To be or not to be IID: Can Zipf's Law help?

Classification is a popular problem within machine learning, and increasing the effectiveness of classification algorithms has many significant applications within industry and academia. In particular, focus will be given to Higher-Order Naive Bayes (HONB), a relational variant of the famed Naive Bayes (NB) statistical classification algorithm that has been shown to outperform Naive Bayes in many cases [1,10]. Specifically, HONB has outperformed NB on character n-gram based feature spaces when the available training data is small [2]. In this paper, a correlation is hypothesized between the performance of HONB on character n-gram feature spaces and how closely the feature space distribution follows Zipf's Law. This hypothesis stems from the overarching goal of ultimately understanding HONB and knowing when it will outperform NB. Textual datasets ranging from several thousand instances to nearly 20,000 instances, some containing microtext, were used to generate character n-gram feature spaces.

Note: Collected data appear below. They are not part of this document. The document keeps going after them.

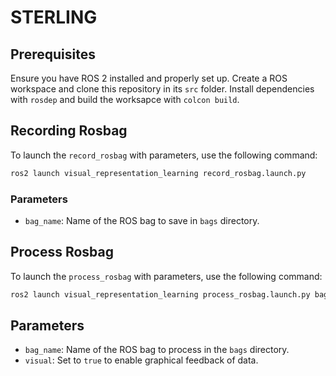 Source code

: # STERLING

## Prerequisites
Ensure you have ROS 2 installed and properly set up. Create a ROS workspace and clone this repository in its `src` folder. Install dependencies with `rosdep` and build the worksapce with `colcon build`.

## Recording Rosbag
To launch the `record_rosbag` with parameters, use the following command:

```sh
ros2 launch visual_representation_learning record_rosbag.launch.py
```

### Parameters
- `bag_name`: Name of the ROS bag to save in `bags` directory.

## Process Rosbag

To launch the `process_rosbag` with parameters, use the following command:

```sh
ros2 launch visual_representation_learning process_rosbag.launch.py bag_name:=philbart_sample/ visual:=true
```

## Parameters
- `bag_name`: Name of the ROS bag to process in the `bags` directory.
- `visual`: Set to `true` to enable graphical feedback of data.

HONB and NB were both used to model these datasets, using varying character n-gram sizes (2-7) and dictionary sizes up to 5000 features. The performances of HONB and NB were then compared, and the results show potential support for our hypothesis: namely, the results support the hypothesized correlation for the Accuracy and Precision metrics. Additionally, a solution is provided for an open problem which was presented in [1], giving an explicit formula for the number of SDRs from k given sets, which has connections to counting higher-order paths of arbitrary length, which are important in the learning stage of HONB.